In comparison to effects on auditory cortical areas, repeated TMS protocols applied to other sensory areas of the cortex, including primary ones, have been proven to produce robust effects. For instance, rTMS impaired motion discrimination and accuracy when applied in the primary visual cortex and secondary areas (Thompson et al., 2016). In the somatosensory cortex, cTBS over primary somatosensory areas (S1) impaired tactile acuity (Rai et al., 2012), rTMS over S1 impaired the processing of contralateral visual stimuli of human body parts being touched only by human agents (Rossetti et al., 2012), and rTMS over S2 produced changes in BOLD response in the area and decreased the participant’s ratings of touch intensity [using a H8 deep TMS coil (Case et al., 2017)]. Notably, a crucial element when considering the effectiveness of any TMS protocol in cortical areas is how deep within the brain the stimulation target is. In addition to fMRI-measured and sensory processing effects observed in the studies described, several studies measuring rTMS effects on event-related potentials, as we do, have targeted areas of superficial cortex [e.g., prefrontal (Lowe et al., 2018; Sokhadze et al., 2018) or somatosensory (Poreisz et al., 2008) areas]. However, our target area of stimulation, the primary auditory cortex, includes a part of cortex buried within the temporal lobe, at the supratemporal plane [i.e., Heschl’s gyri (Abdul-Kareem and Sluming, 2008)]. Considering that our pulse intensities were determined as 80% of aMTH, following safety guidelines, the possibility exists that our TMS pulses were not reaching the target area, although it is also plausible that other more lateral regions of the superior temporal plane, still within the auditory cortex, were affected instead. The particular location of the primary auditory cortex, in fact, may help explain the overall more consistent findings in the literature on rTMS inhibitory effects on visual or somatosensory primary areas of the cortex, in comparison with auditory ones. Moreover, determining the intensity of the TMS pulse using the motor cortex (superficial cortex) as a reference, again following standard procedures, may undermine our success when trying to target an area of cortex with a greater separation from the coil than the motor cortex.

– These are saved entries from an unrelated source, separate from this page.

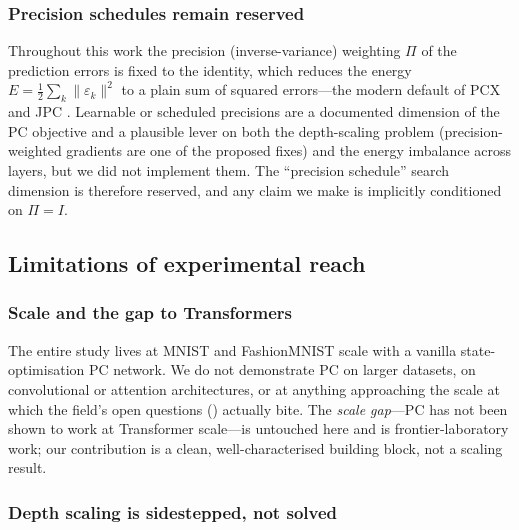 \subsubsection{Precision schedules remain reserved}

Throughout this work the precision (inverse-variance) weighting $\Pi$ of the
prediction errors is fixed to the identity, which reduces the energy
$E = \tfrac12 \sum_k \lVert \varepsilon_k \rVert^2$ to a plain sum of squared
errors---the modern default of PCX and JPC \citep{pinchetti2024pcx, millidge2024jpc}.
Learnable or scheduled precisions are a documented dimension of the PC objective and
a plausible lever on both the depth-scaling problem (precision-weighted gradients are
one of the proposed fixes) and the energy imbalance across layers, but we did not
implement them. The ``precision schedule'' search dimension is therefore reserved,
and any claim we make is implicitly conditioned on $\Pi = I$.

\subsection{Limitations of experimental reach}

\subsubsection{Scale and the gap to Transformers}

The entire study lives at MNIST and FashionMNIST scale with a vanilla
state-optimisation PC network. We do not demonstrate PC on larger datasets, on
convolutional or attention architectures, or at anything approaching the scale at
which the field's open questions () actually bite. The
\emph{scale gap}---PC has not been shown to work at Transformer scale---is untouched
here and is frontier-laboratory work; our contribution is a clean, well-characterised
building block, not a scaling result.

\subsubsection{Depth scaling is sidestepped, not solved}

A different but related interpretation on the lack of effects observed in the present study would be that, despite cTBS producing a transient inactivation of the auditory cortex, the effects were not reflected in the AEPs recorded. To this regard, to the best of our knowledge, no previous study has addressed whether cTBS over the auditory cortex affects AEPs. There are, however, studies combining EEG and TMS over the auditory cortex using paired associative stimulation (PAS), that is, pairing external acoustic stimuli with TMS pulses applied to the corresponding cortical region where stimuli would be processed (Stefan et al., 2000). When performing PAS so that the TMS pulse occurs right before the incoming acoustic stimulus, for instance, long-term depression-like mechanisms can be generated, reducing synaptic connectivity. In these studies, several AEPs were modulated when performing PAS protocols over the auditory cortex, including N1–P2 complex (Schecklmann et al., 2011), auditory steady-state responses (Engel et al., 2017), or late AEPs (Markewitz et al., 2019). These studies demonstrate that, indeed, TMS over auditory cortical areas can modulate AEPs. Despite their findings, the kind of TMS protocols used in these designs, with almost simultaneous EEG recordings and TMS pulses, differs considerably from our protocol with cTBS, in which EEG recordings were separated in time from TMS administration. The possibility remains that cTBS, despite showing no effect on AEPs in our study, modulates non-phase-locked cortical activity. Given the findings on cTBS modulation of fMRI BOLD response (Andoh and Zatorre, 2013; Andoh et al., 2015), induced oscillatory activity in the cortex may indeed be affected by TMS. Unfortunately, the EEG acquisition equipment used in the present study did not allow for the retrieval of the EEG signal on single-trial basis, preventing us from performing any type of time–frequency analysis.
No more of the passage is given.